Wie Magnetismus entsteht: Elektronen stärker verbunden als gedacht
Physik-News vom 21.09.2018
Wieso sind manche Metalle magnetisch? Diese einfache Frage ist wissenschaftlich gar nicht so leicht fundiert zu beantworten. Das zeigt eine aktuelle Arbeit von Wissenschaftlern des Forschungszentrums Jülich und der Universität Halle. Den Forschern ist es zum ersten Mal gelungen, in einem magnetischen Material, in diesem Fall Kobalt, die Wechselwirkung zwischen einzelnen Elektronen sichtbar zu machen, die letztlich zur Ausbildung der magnetischen Eigenschaften führt. Damit sind erstmals genaue Einblicke in den elektronischen Ursprung des Magnetismus möglich, die vorher nur auf theoretischem Weg zugänglich waren.
Für ihre Untersuchung nutzten die Forscher ein spezielles Elektronenmikroskop, das das Forschungszentrum Jülich am Elettra-Speicherring im italienischen Triest betreibt.
Publikation:
Christian Tusche, Martin Ellguth, Vitaliy Feyer, Alexander Krasyuk, Carsten Wiemann, Jürgen Henk, Claus M. Schneider & Jürgen Kirschner
Nonlocal electron correlations in an itinerant ferromagnet
Nature Communications (published online September 13, 2018)
DOI: 10.1038/s41467-018-05960-5
Magnetische Materialien sind aus unserem Alltag nicht mehr wegzudenken. Das Phänomen ist seit rund 3.000 Jahren bekannt und für viele technische Anwendungen von Bedeutung, vom Kompass über den Elektromotor bis zum Datenspeicher. Wie man schon lange weiß, werden die magnetischen, oder genauer: ferromagnetischen, Eigenschaften durch eine kollektive Ausrichtung der Elektronenspins erzeugt. Doch wie dieser Prozess genau abläuft, ließ sich bis jetzt nicht direkt beobachten.
Der Elektronenspin ist so etwas wie das quantenmechanische Pendant der Drehung eines Elektrons um sich selbst. Dabei sind nur zwei Spinzustände möglich. Sie werden auch als „Up“ und „Down“ bezeichnet. In unmagnetischen Materialien treten beide Spinzustände ungefähr gleich häufig auf. Magnetische Materialien zeichnen sich dagegen dadurch aus, dass die Spins mehrheitlich in eine Richtung zeigen, also mehrheitlich „Up“ oder „Down“ sind.

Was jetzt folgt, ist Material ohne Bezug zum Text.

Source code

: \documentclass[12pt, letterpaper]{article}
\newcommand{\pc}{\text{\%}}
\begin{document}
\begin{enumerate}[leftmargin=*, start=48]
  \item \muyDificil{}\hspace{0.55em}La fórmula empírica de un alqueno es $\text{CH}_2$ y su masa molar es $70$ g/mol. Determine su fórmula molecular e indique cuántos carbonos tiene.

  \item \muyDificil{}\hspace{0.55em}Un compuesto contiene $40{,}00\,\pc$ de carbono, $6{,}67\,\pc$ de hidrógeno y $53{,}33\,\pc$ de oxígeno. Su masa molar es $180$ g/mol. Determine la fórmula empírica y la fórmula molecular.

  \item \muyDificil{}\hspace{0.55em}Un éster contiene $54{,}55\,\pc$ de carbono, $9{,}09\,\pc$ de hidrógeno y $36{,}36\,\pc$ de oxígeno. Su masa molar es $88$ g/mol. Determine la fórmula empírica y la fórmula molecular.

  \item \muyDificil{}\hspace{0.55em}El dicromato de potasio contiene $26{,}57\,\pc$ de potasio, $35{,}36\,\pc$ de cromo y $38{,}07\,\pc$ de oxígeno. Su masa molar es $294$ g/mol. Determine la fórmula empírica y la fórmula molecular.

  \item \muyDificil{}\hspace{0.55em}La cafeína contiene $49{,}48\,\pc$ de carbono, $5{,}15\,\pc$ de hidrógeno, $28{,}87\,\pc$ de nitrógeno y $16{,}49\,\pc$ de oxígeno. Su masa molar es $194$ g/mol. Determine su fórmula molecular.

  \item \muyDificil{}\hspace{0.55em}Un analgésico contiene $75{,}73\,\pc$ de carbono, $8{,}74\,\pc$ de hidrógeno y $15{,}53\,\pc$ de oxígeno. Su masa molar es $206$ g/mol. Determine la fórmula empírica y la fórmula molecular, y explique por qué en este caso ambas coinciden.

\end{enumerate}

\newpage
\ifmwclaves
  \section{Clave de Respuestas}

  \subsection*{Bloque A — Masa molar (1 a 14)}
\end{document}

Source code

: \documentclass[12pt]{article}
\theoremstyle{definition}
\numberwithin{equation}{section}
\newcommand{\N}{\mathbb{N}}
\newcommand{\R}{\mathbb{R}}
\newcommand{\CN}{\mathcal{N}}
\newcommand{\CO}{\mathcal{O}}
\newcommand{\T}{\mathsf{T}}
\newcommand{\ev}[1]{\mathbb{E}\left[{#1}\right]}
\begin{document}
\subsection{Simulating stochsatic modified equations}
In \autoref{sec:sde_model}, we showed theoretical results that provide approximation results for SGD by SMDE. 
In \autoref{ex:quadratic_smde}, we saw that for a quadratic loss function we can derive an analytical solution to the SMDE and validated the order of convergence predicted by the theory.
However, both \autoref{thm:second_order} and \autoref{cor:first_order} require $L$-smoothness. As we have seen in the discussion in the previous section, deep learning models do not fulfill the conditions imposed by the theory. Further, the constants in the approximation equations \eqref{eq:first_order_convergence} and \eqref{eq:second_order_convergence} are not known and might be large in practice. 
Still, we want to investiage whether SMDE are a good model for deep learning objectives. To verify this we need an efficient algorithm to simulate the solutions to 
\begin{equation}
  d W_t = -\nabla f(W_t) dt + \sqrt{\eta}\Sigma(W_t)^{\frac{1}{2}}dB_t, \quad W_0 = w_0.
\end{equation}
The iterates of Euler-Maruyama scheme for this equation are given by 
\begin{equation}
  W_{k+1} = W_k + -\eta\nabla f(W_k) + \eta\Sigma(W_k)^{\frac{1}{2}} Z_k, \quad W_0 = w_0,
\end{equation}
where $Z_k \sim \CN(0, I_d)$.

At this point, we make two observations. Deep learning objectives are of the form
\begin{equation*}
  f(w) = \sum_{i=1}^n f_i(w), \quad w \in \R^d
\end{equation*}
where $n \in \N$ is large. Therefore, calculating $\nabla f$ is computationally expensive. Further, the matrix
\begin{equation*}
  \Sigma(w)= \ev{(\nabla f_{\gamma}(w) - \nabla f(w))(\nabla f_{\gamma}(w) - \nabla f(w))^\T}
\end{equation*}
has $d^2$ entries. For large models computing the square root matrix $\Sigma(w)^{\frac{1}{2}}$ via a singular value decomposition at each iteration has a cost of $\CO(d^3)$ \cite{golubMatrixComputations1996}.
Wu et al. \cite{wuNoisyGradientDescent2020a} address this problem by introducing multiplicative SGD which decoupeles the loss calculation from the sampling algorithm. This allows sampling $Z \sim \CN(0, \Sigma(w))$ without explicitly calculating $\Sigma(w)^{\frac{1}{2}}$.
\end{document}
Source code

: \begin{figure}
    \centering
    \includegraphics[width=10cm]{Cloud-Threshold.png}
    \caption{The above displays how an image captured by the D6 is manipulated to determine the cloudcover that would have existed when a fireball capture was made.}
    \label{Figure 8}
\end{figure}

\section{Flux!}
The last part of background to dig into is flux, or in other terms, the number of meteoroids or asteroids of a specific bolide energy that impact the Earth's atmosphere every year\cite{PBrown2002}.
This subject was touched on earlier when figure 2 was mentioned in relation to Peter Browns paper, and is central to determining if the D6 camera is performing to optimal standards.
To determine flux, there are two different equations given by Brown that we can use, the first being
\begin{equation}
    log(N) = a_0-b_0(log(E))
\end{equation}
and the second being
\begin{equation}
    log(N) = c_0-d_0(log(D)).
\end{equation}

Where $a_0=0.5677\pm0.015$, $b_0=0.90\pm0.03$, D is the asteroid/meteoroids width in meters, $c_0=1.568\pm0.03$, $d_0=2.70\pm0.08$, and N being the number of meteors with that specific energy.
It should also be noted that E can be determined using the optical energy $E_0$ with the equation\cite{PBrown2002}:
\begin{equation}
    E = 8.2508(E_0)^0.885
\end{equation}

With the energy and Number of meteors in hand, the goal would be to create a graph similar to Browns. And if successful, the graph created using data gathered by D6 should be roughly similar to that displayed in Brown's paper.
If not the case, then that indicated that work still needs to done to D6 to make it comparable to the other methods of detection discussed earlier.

Die Messung der Spinzustände brachte nun ein durchaus überraschendes Ergebnis: „Bis jetzt war nicht ganz klar, dass die Wechselwirkungen in magnetischen Materialien, die dafür sorgen, dass sich die Elektronenspins einheitlich ausrichten, eine gewisse Ausdehnung haben“, berichtet Dr. Christian Tusche vom Jülicher Peter Grünberg Institut (PGI-6). „In klassischen Modellen nimmt man an, dass jedes Elektron nur lokal mit seinen nächsten Nachbarn wechselwirkt. Aber wir sehen jetzt ganz deutlich, dass es auch durch Elektronen weiter weg beeinflusst wird. Das wird unser Verständnis vom Magnetismus verändern.“
Für ihre Untersuchungen nutzten die Forscher das NanoESCA-Mikroskop in Triest. „Normalerweise werden Elektronenmikroskope dazu verwendet, stark vergrößerte Bilder einer Probe zu erhalten. Das NanoESCA liefert dagegen auch anders geartete Aufnahmen, in diesem Fall eine Art Landkarte der Geschwindigkeitsverteilung der Leitungselektronen, die auch den Spin der Elektronen zeigt“, erklärt Christian Tusche. Ermöglicht wird dies durch spezielle Eigenschaften des Synchrotron-Lichts, wie etwa die Durchstimmbarkeit der Wellenlänge, die es erlauben, den Impuls der Leitungselektronen und deren Polarisation, also praktisch die Geschwindigkeit und den Spinzustand, sehr genau zu erfassen.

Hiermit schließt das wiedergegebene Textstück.